Task data:

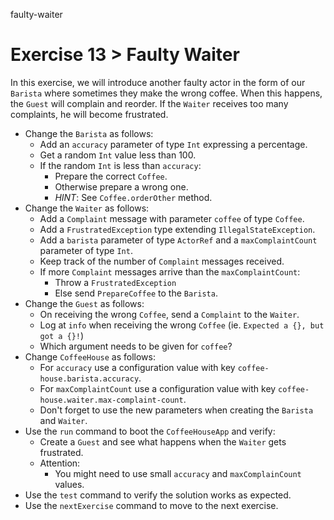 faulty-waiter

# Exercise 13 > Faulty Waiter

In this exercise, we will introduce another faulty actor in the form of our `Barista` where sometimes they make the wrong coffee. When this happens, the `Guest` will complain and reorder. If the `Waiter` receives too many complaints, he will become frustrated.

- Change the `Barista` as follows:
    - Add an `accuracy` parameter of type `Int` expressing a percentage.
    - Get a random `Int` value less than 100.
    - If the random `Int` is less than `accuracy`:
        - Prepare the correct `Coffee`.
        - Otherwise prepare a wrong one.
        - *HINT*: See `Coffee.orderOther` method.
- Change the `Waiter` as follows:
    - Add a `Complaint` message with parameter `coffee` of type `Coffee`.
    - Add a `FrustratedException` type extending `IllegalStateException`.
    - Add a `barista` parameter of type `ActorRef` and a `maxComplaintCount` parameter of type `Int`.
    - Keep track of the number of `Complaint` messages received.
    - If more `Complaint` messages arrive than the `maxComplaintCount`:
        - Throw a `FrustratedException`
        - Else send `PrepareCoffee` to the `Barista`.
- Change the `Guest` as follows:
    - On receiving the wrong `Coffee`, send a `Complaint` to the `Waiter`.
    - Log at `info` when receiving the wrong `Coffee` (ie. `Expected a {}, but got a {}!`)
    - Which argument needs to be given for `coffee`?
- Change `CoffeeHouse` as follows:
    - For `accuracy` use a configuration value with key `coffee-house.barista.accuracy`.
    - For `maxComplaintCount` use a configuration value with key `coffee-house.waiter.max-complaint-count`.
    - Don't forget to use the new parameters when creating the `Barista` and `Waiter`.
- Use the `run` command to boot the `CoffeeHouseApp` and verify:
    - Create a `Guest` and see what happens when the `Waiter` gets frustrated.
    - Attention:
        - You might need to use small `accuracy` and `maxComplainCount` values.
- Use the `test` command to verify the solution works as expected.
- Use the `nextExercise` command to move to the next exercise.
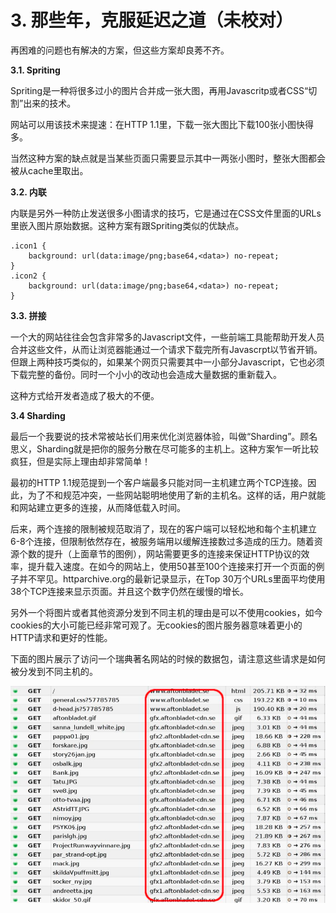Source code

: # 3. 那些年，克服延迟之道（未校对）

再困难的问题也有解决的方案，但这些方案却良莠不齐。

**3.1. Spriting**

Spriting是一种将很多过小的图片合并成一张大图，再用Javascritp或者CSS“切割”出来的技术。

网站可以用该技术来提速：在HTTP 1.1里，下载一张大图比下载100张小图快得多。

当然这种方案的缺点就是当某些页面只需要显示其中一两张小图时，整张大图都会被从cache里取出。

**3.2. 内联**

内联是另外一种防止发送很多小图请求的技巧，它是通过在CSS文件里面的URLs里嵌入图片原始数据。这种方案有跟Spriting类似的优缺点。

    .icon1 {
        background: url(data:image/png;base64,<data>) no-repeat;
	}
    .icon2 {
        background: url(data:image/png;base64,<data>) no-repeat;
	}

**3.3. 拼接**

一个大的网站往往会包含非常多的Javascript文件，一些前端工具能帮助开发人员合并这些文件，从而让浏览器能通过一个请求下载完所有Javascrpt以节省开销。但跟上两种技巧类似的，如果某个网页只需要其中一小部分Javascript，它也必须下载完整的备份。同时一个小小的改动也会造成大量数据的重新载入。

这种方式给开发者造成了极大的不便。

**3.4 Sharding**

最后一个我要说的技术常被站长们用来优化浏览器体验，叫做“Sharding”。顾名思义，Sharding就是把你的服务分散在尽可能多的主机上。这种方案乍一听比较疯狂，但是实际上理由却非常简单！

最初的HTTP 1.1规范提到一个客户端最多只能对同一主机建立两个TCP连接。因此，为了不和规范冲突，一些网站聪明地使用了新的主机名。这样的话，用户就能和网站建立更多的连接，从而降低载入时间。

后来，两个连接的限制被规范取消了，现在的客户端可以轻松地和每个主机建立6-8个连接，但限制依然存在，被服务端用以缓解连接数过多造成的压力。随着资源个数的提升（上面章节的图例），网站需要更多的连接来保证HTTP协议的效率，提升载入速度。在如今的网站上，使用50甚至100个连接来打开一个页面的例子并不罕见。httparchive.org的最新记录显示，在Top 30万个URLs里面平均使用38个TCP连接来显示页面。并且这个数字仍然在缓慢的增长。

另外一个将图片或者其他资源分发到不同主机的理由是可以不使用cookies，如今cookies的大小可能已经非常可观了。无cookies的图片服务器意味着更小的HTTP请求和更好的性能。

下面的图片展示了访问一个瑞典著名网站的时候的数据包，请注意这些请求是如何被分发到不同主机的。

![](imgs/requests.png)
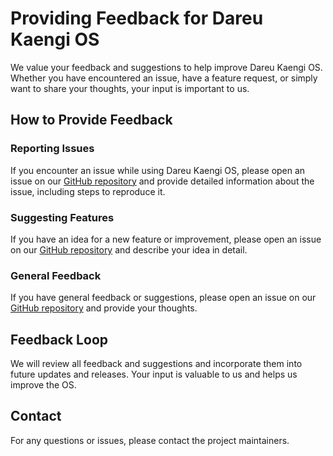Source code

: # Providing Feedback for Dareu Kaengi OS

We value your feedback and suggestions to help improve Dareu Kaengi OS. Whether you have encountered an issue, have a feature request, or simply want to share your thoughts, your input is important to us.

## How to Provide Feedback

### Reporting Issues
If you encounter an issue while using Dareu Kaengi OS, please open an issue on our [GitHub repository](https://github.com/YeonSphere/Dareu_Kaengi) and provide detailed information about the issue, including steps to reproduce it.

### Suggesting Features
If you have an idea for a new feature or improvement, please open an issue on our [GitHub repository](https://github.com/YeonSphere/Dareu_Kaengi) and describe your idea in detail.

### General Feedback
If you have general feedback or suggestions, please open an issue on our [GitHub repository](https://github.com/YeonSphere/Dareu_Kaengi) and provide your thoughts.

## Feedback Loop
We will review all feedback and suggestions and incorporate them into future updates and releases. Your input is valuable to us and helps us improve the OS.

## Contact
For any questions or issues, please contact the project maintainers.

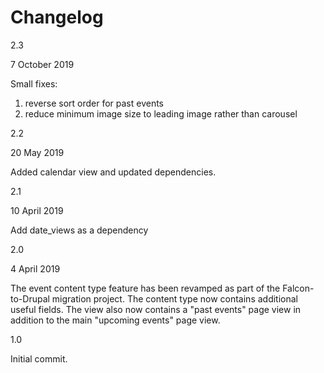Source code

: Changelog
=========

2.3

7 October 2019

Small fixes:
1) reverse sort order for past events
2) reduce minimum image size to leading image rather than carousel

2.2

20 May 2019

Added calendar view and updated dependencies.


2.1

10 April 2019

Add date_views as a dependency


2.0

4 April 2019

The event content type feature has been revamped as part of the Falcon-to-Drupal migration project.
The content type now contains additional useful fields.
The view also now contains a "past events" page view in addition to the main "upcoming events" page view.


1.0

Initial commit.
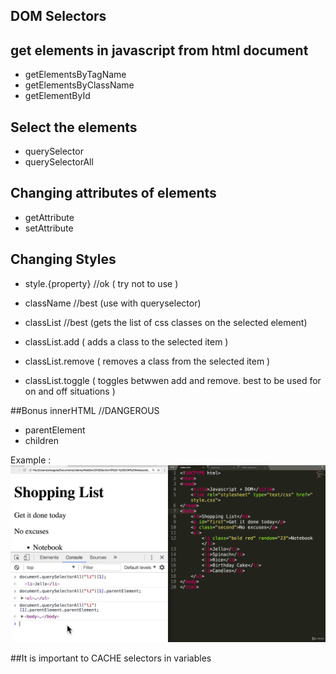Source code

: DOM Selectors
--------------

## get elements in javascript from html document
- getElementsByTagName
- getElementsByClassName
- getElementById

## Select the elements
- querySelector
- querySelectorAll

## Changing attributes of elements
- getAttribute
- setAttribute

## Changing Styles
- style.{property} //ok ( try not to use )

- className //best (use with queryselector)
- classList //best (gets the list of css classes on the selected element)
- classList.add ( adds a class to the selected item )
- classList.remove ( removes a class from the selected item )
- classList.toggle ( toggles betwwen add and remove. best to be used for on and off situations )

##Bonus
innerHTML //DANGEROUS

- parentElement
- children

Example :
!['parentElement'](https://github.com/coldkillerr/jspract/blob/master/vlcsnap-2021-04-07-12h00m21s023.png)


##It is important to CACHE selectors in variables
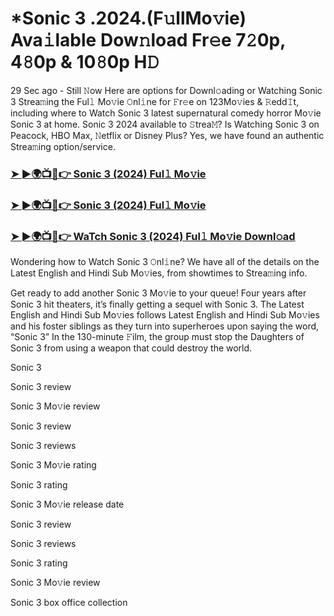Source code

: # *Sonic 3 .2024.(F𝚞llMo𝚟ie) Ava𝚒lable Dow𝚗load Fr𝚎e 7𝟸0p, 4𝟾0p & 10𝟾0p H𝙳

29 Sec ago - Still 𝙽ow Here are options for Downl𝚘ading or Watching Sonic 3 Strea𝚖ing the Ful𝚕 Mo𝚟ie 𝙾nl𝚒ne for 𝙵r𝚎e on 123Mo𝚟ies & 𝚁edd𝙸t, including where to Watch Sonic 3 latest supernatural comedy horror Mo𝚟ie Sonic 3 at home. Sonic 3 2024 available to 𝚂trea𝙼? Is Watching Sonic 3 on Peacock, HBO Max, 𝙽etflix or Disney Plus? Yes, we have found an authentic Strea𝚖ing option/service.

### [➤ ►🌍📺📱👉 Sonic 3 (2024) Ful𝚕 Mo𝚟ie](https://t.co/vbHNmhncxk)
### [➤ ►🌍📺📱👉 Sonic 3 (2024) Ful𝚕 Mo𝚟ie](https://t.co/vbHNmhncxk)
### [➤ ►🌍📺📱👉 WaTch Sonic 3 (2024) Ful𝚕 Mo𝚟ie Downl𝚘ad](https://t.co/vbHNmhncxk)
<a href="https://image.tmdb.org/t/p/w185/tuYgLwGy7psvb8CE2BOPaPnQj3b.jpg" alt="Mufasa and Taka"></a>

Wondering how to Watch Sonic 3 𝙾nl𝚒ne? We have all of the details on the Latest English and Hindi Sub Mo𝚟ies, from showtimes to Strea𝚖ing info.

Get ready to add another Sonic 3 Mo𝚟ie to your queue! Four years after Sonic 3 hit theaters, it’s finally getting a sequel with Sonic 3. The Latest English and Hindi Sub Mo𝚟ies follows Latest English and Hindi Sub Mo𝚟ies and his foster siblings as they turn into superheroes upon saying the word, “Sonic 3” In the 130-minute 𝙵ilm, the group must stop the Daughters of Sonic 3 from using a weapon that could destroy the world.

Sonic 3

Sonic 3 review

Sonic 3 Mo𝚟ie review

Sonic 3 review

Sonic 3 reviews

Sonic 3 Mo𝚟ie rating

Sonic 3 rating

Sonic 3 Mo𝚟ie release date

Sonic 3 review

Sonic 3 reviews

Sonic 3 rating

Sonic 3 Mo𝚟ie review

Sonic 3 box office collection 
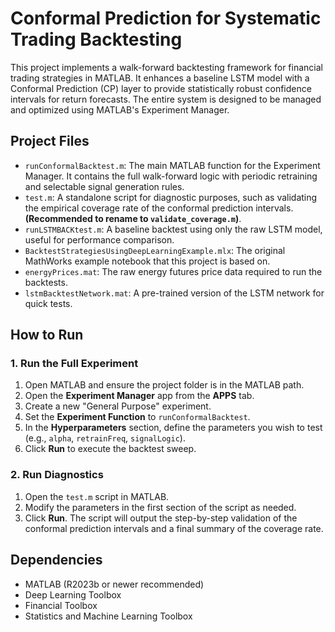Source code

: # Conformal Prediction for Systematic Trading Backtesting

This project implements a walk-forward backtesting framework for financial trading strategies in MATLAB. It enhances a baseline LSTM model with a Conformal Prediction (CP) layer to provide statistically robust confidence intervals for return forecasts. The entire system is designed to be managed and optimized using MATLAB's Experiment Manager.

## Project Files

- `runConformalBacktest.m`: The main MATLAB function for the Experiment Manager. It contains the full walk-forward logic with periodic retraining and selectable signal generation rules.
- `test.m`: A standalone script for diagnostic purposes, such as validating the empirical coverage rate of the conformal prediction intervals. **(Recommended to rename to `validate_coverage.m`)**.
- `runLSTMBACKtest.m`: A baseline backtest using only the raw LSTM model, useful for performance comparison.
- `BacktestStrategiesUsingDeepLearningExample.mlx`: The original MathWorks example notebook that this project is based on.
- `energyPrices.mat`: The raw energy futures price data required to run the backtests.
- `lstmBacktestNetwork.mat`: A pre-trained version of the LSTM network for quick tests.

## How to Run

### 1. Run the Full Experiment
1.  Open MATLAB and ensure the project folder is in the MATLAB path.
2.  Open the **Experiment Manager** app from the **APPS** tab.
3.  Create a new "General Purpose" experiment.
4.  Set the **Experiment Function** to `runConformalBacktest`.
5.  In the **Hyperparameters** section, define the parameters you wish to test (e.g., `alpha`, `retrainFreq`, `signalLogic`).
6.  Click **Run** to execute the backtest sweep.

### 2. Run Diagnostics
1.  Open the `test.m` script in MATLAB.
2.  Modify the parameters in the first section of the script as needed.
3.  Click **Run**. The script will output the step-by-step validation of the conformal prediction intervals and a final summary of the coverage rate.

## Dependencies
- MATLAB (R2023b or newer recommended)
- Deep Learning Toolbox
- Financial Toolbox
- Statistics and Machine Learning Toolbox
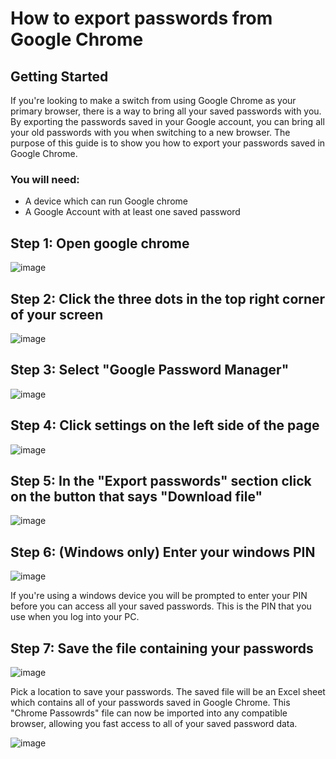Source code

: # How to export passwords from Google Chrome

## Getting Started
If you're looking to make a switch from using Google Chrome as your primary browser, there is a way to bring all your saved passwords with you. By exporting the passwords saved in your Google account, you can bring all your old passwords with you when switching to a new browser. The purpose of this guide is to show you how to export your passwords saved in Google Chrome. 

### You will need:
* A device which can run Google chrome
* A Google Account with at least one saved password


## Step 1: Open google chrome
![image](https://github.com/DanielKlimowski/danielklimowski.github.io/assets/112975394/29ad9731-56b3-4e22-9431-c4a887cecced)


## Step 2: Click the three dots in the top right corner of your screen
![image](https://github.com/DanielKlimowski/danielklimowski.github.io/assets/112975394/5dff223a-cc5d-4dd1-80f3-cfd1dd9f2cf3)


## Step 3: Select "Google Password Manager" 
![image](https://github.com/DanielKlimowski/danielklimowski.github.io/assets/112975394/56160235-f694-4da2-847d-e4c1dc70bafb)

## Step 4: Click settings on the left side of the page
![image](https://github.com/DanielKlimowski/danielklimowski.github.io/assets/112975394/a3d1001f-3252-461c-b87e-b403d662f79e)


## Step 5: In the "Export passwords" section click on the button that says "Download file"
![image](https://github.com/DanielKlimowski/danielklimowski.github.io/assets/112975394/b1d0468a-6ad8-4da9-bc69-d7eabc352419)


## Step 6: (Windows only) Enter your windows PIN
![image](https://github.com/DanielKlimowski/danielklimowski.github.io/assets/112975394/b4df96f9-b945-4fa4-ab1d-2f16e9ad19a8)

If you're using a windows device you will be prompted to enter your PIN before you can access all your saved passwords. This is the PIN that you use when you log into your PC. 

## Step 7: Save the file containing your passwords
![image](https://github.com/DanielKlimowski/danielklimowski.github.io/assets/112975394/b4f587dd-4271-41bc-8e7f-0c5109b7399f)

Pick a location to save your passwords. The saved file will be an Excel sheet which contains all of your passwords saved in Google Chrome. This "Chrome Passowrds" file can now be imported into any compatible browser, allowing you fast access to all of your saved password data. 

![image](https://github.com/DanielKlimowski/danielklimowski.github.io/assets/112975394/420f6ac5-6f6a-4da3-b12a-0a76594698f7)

What is expected:
Both the line containing "not to use )" and the line containing "29 Sec ago - Still" above belong in the output, as do the lines between them. Print them exactly, without pictures.

Exercise solution:
- style.{property} //ok ( try not to use )

- className //best (use with queryselector)
- classList //best (gets the list of css classes on the selected element)
- classList.add ( adds a class to the selected item )
- classList.remove ( removes a class from the selected item )
- classList.toggle ( toggles betwwen add and remove. best to be used for on and off situations )

##Bonus
innerHTML //DANGEROUS

- parentElement
- children

Example :
!['parentElement'](https://github.com/coldkillerr/jspract/blob/master/vlcsnap-2021-04-07-12h00m21s023.png)


##It is important to CACHE selectors in variables
Source code

: # *Sonic 3 .2024.(F𝚞llMo𝚟ie) Ava𝚒lable Dow𝚗load Fr𝚎e 7𝟸0p, 4𝟾0p & 10𝟾0p H𝙳

29 Sec ago - Still 𝙽ow Here are options for Downl𝚘ading or Watching Sonic 3 Strea𝚖ing the Ful𝚕 Mo𝚟ie 𝙾nl𝚒ne for 𝙵r𝚎e on 123Mo𝚟ies & 𝚁edd𝙸t, including where to Watch Sonic 3 latest supernatural comedy horror Mo𝚟ie Sonic 3 at home. Sonic 3 2024 available to 𝚂trea𝙼? Is Watching Sonic 3 on Peacock, HBO Max, 𝙽etflix or Disney Plus? Yes, we have found an authentic Strea𝚖ing option/service.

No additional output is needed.